The term ‘Buy to Let Mortgage’ is very common the UK property industry – and you may have a few questions around this topic.
For example – what is a Buy to Let Mortgage? And can you change a Buy to Let Mortgage to Residential?
Read on for an answer to these important questions.
What is a Buy to Let Mortgage?
A Buy to Let a property is one that is purchased specifically to rent out to tenants. A Buy to Let mortgage is simply an agreement with a bank or building society to loan money to the landlord or investor specifically for this purpose, rather than a residential mortgage in which the owner lives in the property.
The UK has had dedicated Buy to Let mortgages since September 1996. Unless you are a cash buyer, if you purchase a residential property to rent Financial Conduct Authority (FCA) rules mean you must have one.
Most Buy to Let mortgages are interest only meaning that the owner pays off only the loan interest rather than the principle or the original capital loaned. Because Buy to Let mortgages are viewed by mortgage providers as being riskier, they usually incur higher interest rates as well as higher upfront arrangement fees and initial deposits.
Can I Change My Buy to Let Mortgage to Residential?
It is possible to switch from a Buy to Let mortgage to a residential mortgage if the situation has changed, if the owner/investor plans to move in temporarily or permanently or if they have other plans which mean the property will no longer be commercial let.
Indeed, the mortgage holder must inform the mortgage provider if they intend cease renting it out or else it is considered mortgage fraud and a breach of contract. This is the case however long the owner/investor intends to move in, even if it is just for a night.
If the mortgage holder plans to move in permanently they will need to switch to a traditional home-owner mortgage. That will require an assessment of their financial circumstances, the value of the property, the equity they held and the other factors involved in getting a mortgage. If they plan to move in temporarily, it may be possible to remain on the existing Buy to Let mortgage subject to paying a reversion rate, or to re-mortgage. It is important to engage with the mortgage provider at an early stage to explore options in either scenario.

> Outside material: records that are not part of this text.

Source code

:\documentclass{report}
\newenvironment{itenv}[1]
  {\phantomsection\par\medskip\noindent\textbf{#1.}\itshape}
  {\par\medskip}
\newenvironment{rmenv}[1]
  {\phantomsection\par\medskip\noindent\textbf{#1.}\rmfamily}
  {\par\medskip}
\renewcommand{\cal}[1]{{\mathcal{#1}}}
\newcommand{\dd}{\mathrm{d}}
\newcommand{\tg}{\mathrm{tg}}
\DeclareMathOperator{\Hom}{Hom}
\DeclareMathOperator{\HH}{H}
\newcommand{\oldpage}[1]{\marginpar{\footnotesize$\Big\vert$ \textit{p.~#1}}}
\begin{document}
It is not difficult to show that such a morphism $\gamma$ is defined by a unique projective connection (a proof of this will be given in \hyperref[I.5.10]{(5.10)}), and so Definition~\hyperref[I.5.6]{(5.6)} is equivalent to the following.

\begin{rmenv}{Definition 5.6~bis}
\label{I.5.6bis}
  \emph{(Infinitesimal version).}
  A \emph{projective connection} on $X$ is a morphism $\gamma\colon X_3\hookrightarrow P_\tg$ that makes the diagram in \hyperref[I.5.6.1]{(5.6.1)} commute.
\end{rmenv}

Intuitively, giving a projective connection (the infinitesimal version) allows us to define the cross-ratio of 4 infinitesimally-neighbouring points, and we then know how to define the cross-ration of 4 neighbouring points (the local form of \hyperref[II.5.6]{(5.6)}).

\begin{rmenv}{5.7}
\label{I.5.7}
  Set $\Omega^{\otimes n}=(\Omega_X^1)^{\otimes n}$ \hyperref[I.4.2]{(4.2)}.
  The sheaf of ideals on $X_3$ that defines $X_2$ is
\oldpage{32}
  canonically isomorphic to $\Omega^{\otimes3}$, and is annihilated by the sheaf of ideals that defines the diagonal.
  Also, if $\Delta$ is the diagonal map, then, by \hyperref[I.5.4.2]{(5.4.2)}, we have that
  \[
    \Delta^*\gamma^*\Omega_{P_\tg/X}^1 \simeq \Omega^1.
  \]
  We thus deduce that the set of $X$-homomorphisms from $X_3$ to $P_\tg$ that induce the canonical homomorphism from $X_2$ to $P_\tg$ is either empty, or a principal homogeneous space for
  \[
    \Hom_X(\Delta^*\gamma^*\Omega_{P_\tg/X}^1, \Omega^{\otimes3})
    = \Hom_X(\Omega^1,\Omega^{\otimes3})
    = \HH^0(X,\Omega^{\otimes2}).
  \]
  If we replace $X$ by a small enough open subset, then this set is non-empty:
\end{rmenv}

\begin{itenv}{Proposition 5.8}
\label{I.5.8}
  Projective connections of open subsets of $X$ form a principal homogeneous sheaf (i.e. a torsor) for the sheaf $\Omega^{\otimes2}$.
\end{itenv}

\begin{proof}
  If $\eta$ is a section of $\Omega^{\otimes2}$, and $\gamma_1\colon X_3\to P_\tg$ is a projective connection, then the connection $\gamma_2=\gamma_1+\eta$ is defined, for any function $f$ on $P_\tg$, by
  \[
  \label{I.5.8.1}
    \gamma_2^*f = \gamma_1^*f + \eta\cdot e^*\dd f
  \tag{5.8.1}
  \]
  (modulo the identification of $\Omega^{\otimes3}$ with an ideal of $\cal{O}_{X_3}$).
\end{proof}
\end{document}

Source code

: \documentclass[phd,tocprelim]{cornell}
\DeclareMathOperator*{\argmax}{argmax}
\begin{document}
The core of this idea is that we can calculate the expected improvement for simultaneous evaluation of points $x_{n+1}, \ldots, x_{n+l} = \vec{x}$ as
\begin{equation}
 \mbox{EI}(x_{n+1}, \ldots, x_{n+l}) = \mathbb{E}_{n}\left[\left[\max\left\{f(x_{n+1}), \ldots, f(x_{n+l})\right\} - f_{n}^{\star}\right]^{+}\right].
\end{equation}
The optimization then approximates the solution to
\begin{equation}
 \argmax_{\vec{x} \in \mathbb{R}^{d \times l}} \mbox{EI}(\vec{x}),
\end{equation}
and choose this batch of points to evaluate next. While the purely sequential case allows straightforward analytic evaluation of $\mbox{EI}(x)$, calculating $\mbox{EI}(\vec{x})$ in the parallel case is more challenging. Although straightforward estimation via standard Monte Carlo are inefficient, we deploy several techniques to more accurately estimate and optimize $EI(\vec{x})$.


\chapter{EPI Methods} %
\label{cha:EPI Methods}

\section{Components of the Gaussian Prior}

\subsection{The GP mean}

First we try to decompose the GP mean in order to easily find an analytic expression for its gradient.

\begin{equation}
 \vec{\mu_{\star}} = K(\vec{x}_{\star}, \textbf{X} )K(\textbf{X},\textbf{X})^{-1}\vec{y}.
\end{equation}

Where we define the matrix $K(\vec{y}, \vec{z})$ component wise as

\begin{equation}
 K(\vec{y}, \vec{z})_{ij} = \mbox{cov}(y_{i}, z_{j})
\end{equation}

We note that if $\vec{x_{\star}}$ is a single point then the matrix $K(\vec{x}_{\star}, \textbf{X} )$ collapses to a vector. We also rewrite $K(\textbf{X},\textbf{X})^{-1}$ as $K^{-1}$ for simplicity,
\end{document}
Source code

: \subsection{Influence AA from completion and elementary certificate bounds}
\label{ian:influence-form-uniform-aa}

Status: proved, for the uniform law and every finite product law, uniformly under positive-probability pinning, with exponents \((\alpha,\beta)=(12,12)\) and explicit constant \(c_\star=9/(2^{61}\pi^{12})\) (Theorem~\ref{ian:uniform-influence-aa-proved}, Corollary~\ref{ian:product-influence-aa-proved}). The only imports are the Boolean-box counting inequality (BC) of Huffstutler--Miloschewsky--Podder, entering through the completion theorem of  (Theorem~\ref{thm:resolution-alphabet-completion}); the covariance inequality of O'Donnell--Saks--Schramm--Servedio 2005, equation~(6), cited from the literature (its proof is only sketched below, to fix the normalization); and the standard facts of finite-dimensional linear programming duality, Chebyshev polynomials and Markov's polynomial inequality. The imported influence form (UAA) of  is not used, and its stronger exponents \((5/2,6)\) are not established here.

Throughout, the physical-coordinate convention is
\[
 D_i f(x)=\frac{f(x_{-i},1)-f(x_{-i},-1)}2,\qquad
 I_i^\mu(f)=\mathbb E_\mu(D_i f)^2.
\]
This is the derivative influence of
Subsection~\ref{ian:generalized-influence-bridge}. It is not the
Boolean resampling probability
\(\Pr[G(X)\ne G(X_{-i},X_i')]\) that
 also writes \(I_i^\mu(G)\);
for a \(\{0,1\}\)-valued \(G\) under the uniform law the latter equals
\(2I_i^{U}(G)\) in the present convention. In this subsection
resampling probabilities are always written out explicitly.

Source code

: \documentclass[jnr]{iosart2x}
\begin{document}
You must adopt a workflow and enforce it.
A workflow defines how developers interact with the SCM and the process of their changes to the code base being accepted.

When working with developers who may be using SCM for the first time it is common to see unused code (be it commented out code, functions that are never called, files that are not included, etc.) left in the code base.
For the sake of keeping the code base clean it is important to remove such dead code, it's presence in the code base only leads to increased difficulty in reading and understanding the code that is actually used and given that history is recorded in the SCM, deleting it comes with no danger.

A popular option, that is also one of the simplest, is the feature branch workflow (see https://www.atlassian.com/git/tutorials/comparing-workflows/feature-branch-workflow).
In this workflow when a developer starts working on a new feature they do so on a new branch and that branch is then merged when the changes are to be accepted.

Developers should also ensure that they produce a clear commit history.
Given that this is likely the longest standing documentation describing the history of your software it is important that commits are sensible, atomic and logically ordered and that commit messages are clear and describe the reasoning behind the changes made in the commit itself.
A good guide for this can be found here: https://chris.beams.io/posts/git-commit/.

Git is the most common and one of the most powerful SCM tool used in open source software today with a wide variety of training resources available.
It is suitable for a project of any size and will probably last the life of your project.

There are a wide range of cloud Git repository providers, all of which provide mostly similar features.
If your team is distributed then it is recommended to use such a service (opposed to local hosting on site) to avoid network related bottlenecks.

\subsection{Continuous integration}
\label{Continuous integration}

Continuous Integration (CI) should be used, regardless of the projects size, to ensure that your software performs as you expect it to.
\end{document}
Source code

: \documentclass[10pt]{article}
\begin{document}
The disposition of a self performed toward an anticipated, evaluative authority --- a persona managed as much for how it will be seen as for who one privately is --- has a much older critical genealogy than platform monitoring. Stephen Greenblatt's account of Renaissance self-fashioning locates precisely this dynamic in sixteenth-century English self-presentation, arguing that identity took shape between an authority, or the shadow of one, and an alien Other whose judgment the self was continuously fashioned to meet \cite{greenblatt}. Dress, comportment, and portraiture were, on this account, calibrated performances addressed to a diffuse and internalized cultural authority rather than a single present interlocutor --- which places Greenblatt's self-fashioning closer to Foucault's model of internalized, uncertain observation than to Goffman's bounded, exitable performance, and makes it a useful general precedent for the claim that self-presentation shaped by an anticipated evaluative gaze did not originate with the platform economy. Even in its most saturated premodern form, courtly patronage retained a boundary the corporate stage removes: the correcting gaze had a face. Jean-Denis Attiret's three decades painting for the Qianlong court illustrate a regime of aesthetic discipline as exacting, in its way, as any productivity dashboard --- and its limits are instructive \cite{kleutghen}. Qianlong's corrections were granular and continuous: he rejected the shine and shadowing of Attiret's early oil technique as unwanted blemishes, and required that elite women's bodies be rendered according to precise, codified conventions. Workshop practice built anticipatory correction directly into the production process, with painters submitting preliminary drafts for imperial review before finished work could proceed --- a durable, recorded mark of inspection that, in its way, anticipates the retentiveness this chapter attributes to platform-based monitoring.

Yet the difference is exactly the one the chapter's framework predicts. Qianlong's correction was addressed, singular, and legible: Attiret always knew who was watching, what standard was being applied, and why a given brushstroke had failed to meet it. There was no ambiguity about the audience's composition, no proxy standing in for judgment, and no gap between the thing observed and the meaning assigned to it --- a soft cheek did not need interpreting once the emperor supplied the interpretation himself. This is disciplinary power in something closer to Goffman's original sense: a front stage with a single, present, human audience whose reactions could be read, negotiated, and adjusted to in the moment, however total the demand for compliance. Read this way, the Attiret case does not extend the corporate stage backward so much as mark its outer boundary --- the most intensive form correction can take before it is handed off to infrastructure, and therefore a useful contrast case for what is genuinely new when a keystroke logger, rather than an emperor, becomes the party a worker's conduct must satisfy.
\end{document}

Why would someone want to switch?
Someone may want to switch from a Buy to Let to a residential mortgage if they intend to move into the property or stop renting it out for another reason. Usually they will do so either with the intention of residing in it permanently or residing in it temporarily. They may be other reasons too, for example it may be that a family member such as a child or parent plans to move into the property which mean it will no longer be commercially let.
Typical situations in which the owner/investor may decide to move into the property temporarily or permanently include:
- Family situation – a change in the family set-up for example the arrival of children which requires a bigger property or a separation or divorce when one party moves out and needs a new place to live. It may also be the case that the property was purchased with the intention of letting a child living in it when they reach adulthood or go to university or when an older parent/s needs a more manageable home and that time has now come;
- Downsizing – a smaller property is sought once children have left home of there have been other material changes to the space needs of the owner/investor;
- Returning home – in situations where the owner/investor may have been working elsewhere either within or outside of the UK or travelling/holidaying overseas for an extended period they may want to move into the property when they are back;
- New property purchase – the owner/investor is buying a new home and requires somewhere to live in the short-term before they can move into the property. In this situation they will only more in on a temporary basis before seeking to re-let the property.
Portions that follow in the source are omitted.